(Plain-text document sources)
#####
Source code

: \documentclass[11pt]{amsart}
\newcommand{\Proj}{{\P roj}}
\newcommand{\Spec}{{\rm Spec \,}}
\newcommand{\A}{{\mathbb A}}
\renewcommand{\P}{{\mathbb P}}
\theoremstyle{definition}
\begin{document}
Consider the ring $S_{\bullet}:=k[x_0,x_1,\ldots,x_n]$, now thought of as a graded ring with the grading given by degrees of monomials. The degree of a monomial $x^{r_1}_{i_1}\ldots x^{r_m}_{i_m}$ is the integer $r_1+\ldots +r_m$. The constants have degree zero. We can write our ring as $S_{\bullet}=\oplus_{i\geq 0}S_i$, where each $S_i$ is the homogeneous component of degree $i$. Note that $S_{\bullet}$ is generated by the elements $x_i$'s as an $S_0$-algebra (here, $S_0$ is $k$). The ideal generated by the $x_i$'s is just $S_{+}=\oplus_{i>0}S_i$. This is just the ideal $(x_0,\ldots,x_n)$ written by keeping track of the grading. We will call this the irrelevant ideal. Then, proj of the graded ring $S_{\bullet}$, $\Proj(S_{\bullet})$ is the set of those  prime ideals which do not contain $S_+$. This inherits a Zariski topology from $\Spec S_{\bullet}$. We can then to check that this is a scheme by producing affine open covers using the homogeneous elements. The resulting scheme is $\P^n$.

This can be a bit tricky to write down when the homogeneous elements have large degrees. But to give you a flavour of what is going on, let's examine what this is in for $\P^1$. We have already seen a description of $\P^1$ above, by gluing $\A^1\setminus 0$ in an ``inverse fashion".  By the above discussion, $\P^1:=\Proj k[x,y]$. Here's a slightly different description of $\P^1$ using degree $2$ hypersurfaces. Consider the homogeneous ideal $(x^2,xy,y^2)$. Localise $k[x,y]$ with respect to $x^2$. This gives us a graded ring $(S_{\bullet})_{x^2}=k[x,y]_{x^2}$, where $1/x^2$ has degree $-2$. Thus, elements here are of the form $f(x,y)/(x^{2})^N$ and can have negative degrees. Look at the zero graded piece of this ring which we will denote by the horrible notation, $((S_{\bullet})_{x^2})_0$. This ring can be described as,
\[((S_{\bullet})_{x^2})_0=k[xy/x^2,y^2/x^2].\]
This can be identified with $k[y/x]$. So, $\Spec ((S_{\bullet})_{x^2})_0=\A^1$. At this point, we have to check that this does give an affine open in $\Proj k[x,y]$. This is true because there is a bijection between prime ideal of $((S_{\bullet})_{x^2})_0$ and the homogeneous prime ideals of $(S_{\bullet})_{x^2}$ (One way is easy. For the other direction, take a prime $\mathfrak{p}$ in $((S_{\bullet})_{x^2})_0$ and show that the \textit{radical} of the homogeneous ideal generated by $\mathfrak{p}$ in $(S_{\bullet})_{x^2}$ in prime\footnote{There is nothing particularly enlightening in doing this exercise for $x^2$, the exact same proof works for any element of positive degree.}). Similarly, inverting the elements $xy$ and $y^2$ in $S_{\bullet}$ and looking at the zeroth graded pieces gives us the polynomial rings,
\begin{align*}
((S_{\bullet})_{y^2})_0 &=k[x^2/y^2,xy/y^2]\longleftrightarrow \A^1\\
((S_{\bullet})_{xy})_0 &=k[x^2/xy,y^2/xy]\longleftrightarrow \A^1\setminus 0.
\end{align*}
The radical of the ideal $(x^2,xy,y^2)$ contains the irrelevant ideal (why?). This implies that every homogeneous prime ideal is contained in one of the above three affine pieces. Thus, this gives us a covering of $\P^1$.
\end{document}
#####
§ **Problem details**: Your answer should be a single number: the count of lines above that contain the word "pieces".

§ **Result of the exercise**: 2